## Work task
The entries below are to be repeated verbatim, in full.

Data shown section start

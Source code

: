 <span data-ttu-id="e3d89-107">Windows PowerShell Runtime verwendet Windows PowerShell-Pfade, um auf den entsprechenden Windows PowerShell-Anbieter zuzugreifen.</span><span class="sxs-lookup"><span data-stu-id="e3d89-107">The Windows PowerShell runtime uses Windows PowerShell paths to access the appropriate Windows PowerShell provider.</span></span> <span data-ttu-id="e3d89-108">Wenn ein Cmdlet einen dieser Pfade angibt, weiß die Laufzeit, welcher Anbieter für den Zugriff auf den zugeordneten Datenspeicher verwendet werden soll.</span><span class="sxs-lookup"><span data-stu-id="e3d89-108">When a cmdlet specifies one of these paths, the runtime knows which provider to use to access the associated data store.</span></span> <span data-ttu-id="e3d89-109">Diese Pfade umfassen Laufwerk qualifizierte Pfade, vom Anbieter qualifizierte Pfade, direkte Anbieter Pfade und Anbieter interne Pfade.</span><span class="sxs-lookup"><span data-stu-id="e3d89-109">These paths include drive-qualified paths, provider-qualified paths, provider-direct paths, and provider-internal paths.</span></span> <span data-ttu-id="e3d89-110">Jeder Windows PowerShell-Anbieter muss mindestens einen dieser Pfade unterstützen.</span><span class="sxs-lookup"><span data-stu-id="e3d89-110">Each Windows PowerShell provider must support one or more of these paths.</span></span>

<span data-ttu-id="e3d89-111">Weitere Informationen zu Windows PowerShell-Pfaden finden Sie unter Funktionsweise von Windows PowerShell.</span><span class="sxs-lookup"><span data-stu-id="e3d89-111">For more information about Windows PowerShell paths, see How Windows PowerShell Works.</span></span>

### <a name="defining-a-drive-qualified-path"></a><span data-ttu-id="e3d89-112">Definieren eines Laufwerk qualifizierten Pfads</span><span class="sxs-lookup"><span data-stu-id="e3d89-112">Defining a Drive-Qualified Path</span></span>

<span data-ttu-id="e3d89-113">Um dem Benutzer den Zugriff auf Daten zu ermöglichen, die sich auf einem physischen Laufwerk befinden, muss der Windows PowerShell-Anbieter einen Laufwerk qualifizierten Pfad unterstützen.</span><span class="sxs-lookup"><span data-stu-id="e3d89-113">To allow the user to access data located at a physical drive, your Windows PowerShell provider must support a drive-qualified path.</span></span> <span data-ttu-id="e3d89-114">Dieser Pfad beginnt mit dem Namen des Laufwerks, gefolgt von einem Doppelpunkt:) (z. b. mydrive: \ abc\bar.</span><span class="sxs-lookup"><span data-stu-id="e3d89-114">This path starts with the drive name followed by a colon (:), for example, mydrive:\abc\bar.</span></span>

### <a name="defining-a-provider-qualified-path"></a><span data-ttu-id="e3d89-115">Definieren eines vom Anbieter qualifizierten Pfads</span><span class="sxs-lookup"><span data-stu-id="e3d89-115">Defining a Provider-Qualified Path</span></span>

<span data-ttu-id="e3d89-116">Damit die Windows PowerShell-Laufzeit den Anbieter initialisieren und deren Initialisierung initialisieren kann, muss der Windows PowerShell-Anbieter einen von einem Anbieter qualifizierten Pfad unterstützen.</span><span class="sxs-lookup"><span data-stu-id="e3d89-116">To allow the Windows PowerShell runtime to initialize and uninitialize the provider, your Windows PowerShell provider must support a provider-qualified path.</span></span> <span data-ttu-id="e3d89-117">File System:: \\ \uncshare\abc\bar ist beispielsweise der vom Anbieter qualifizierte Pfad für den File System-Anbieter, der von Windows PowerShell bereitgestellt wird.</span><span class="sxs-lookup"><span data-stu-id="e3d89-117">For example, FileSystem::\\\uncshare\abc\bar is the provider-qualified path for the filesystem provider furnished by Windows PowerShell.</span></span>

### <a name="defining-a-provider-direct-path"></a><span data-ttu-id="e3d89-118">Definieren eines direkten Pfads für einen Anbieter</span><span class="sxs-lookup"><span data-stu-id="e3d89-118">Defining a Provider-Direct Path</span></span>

Data shown section end

## Solution
Source code

: <span data-ttu-id="e3d89-107">Windows PowerShell Runtime verwendet Windows PowerShell-Pfade, um auf den entsprechenden Windows PowerShell-Anbieter zuzugreifen.</span><span class="sxs-lookup"><span data-stu-id="e3d89-107">The Windows PowerShell runtime uses Windows PowerShell paths to access the appropriate Windows PowerShell provider.</span></span> <span data-ttu-id="e3d89-108">Wenn ein Cmdlet einen dieser Pfade angibt, weiß die Laufzeit, welcher Anbieter für den Zugriff auf den zugeordneten Datenspeicher verwendet werden soll.</span><span class="sxs-lookup"><span data-stu-id="e3d89-108">When a cmdlet specifies one of these paths, the runtime knows which provider to use to access the associated data store.</span></span> <span data-ttu-id="e3d89-109">Diese Pfade umfassen Laufwerk qualifizierte Pfade, vom Anbieter qualifizierte Pfade, direkte Anbieter Pfade und Anbieter interne Pfade.</span><span class="sxs-lookup"><span data-stu-id="e3d89-109">These paths include drive-qualified paths, provider-qualified paths, provider-direct paths, and provider-internal paths.</span></span> <span data-ttu-id="e3d89-110">Jeder Windows PowerShell-Anbieter muss mindestens einen dieser Pfade unterstützen.</span><span class="sxs-lookup"><span data-stu-id="e3d89-110">Each Windows PowerShell provider must support one or more of these paths.</span></span>

<span data-ttu-id="e3d89-111">Weitere Informationen zu Windows PowerShell-Pfaden finden Sie unter Funktionsweise von Windows PowerShell.</span><span class="sxs-lookup"><span data-stu-id="e3d89-111">For more information about Windows PowerShell paths, see How Windows PowerShell Works.</span></span>

### <a name="defining-a-drive-qualified-path"></a><span data-ttu-id="e3d89-112">Definieren eines Laufwerk qualifizierten Pfads</span><span class="sxs-lookup"><span data-stu-id="e3d89-112">Defining a Drive-Qualified Path</span></span>

<span data-ttu-id="e3d89-113">Um dem Benutzer den Zugriff auf Daten zu ermöglichen, die sich auf einem physischen Laufwerk befinden, muss der Windows PowerShell-Anbieter einen Laufwerk qualifizierten Pfad unterstützen.</span><span class="sxs-lookup"><span data-stu-id="e3d89-113">To allow the user to access data located at a physical drive, your Windows PowerShell provider must support a drive-qualified path.</span></span> <span data-ttu-id="e3d89-114">Dieser Pfad beginnt mit dem Namen des Laufwerks, gefolgt von einem Doppelpunkt:) (z. b. mydrive: \ abc\bar.</span><span class="sxs-lookup"><span data-stu-id="e3d89-114">This path starts with the drive name followed by a colon (:), for example, mydrive:\abc\bar.</span></span>

### <a name="defining-a-provider-qualified-path"></a><span data-ttu-id="e3d89-115">Definieren eines vom Anbieter qualifizierten Pfads</span><span class="sxs-lookup"><span data-stu-id="e3d89-115">Defining a Provider-Qualified Path</span></span>

<span data-ttu-id="e3d89-116">Damit die Windows PowerShell-Laufzeit den Anbieter initialisieren und deren Initialisierung initialisieren kann, muss der Windows PowerShell-Anbieter einen von einem Anbieter qualifizierten Pfad unterstützen.</span><span class="sxs-lookup"><span data-stu-id="e3d89-116">To allow the Windows PowerShell runtime to initialize and uninitialize the provider, your Windows PowerShell provider must support a provider-qualified path.</span></span> <span data-ttu-id="e3d89-117">File System:: \\ \uncshare\abc\bar ist beispielsweise der vom Anbieter qualifizierte Pfad für den File System-Anbieter, der von Windows PowerShell bereitgestellt wird.</span><span class="sxs-lookup"><span data-stu-id="e3d89-117">For example, FileSystem::\\\uncshare\abc\bar is the provider-qualified path for the filesystem provider furnished by Windows PowerShell.</span></span>

### <a name="defining-a-provider-direct-path"></a><span data-ttu-id="e3d89-118">Definieren eines direkten Pfads für einen Anbieter</span><span class="sxs-lookup"><span data-stu-id="e3d89-118">Defining a Provider-Direct Path</span></span>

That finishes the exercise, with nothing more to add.